Sources close to Mujuru said the faction had abandoned its regular meetings, allegedly regularly held at Mashonaland East provincial chair Ray Kaukonde's offices in the capital, as it became apparent the vice-president was on her way out.

Mujuru's anticipated fall, sources said, had also triggered panic in her family, with reports that some of her close family members had already left the country.

Insiders said some of Mujuru's children were now in South Africa.

"Some of her children are now in South Africa because they are mostly at the centre of the corruption allegations and the underhand diamond as well as gold dealings. The faction that normally meets at Kaukonde's offices have since stopped meeting because they do not trust each other anymore. There is a lot of finger-pointing with allegations among the faction members of selling out," one of the sources said. "."

Kaukonde is also believed to have left the country "on business".

The panic was part of the aftershocks following the suspension of party spokesperson Rugare Gumbo, expulsion of war veterans leader Jabulani Sibanda and verbal reprimand in the politburo of secretary for administration, Didymus Mutasa – all key Mujuru backers.

Gumbo and Mutasa were on Sunday accused by the state media of plotting to kill President Mugabe and replace him with Mujuru. But Gumbo denied the allegations, labeling them "hogwash".

Gumbo, who was suspended by the politburo last Thursday, and Mutasa were alleged by the state media of having "spoken of assassinating President Mugabe".

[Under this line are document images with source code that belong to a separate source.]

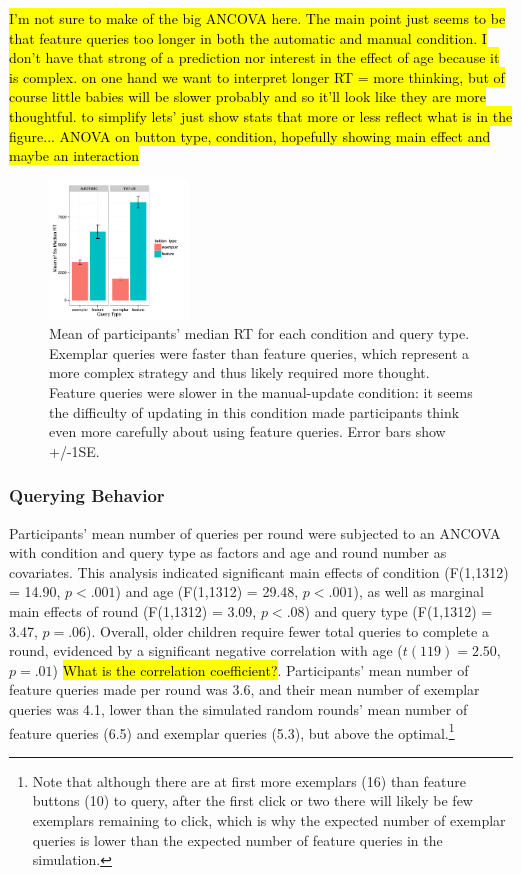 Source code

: \documentclass[10pt,letterpaper]{article}
\begin{document}
\hl{I'm not sure to make of the big ANCOVA here.  The main point just seems to be that
feature queries too longer in both the automatic and manual condition.  I don't have
that strong of a prediction nor interest in the effect of age because it is complex.  on
one hand we want to interpret longer RT = more thinking, but of course little babies
will be slower probably and so it'll look like they are more thoughtful.  to simplify
lets' just show stats that more or less reflect what is in the figure...  ANOVA on
button type, condition, hopefully showing main effect and maybe an interaction}

\begin{figure}[h]
  \centering
  \includegraphics[width=0.33\textwidth]{figures/RT_by_condition_query_type}
  \caption{Mean of participants' median RT for each condition and query type. 
Exemplar queries were faster than feature queries, which represent a more complex 
strategy and thus likely required more thought. Feature queries were slower in the 
manual-update condition: it seems the difficulty of updating in this condition made 
participants think even more carefully about using feature queries. Error bars show 
+/-1SE.}
  \label{fig:basic-rt}
\end{figure} 



\subsubsection{Querying Behavior}

Participants' mean number of queries per round were subjected to an 
ANCOVA with condition and query type as factors and age and round number as 
covariates. This analysis indicated significant main effects of condition (F(1,1312) = 
14.90, $p<.001$) and age (F(1,1312) = 29.48, $p<.001$), as well as marginal main 
effects of round (F(1,1312) = 3.09, $p<.08$) and query type (F(1,1312) = 3.47, $p=.
06$). Overall, older children require fewer total queries to complete a round, 
evidenced by a significant negative correlation with age ($t(119) = 2.50$, $p=.01$) \hl{What is the correlation coefficient?}. 
Participants' mean number of feature queries made per round was 3.6, and their 
mean number of exemplar queries was 4.1, lower than the simulated random 
rounds' mean number of feature queries (6.5) and exemplar queries (5.3), but above 
the optimal.\footnote{Note that although there are at first more exemplars (16) than 
feature buttons (10) to query, after the first click or two there will likely be few 
exemplars remaining to click, which is why the expected number of exemplar 
queries is lower than the expected number of feature queries in the simulation.} 
\end{document}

The state media claimed there was a "voice recording of Gumbo making the assassination threat, and a report to party authorities of Mutasa saying President 'Mugabe will be shot'".

But Gumbo, now in political Siberia after his five-year suspension, rebuffed the allegations.

"It is all hogwash. I would never ever say that of the President and they know it. The claims that there have an audio in which I purportedly said such things is also engineered. It is called audio-morphing and it is all rubbish," the former cabinet minister said yesterday.

Mutasa, seen as Mujuru faction arch-shock-trooper and now in the line of fire, declined to comment to the allegations of plotting to kill the president.

"I said I do not want to talk to the press," said Mutasa.

Minister of State in Mujuru's office Sylvester Nguni, who has often spoke on behalf of the Zanu PF second in command, also declined to comment on the alleged assassination plot.

"I have not seen the reports you are referring to because I am in the rural areas," Nguni said. "I will be in town later in the day and then I will get in touch with you."

The latest allegations against Mujuru and her hangers-on, the sources said, would sink the Vice-President who is allegedly tussling with Justice minister Emmerson Mnangagwa to succeed President Mugabe.

Mujuru has been under siege since the emergence on the political scene of First Lady Grace Mugabe three months ago to take up the position of Zanu PF Women's League boss left by Oppah Muchinguri.

The First Lady then embarked on a whirlwind tour of the country's provinces to "thank Zimbabweans for nominating her to the position".

She then opened a pandora's box when she lashed out at corrupt officials within the ruling party, before going for the jugular and openly attacked Mujuru as a faction leader who has been scheming behind President Mugabe with the assistance of the USA to effect regime change in Zimbabwe.

In the ensuing fall-out, a host of top Zanu PF leaders, mostly provincial chairpersons, have been ousted in a series of no-confidence votes, the suspension of Gumbo and expulsion of Sibanda.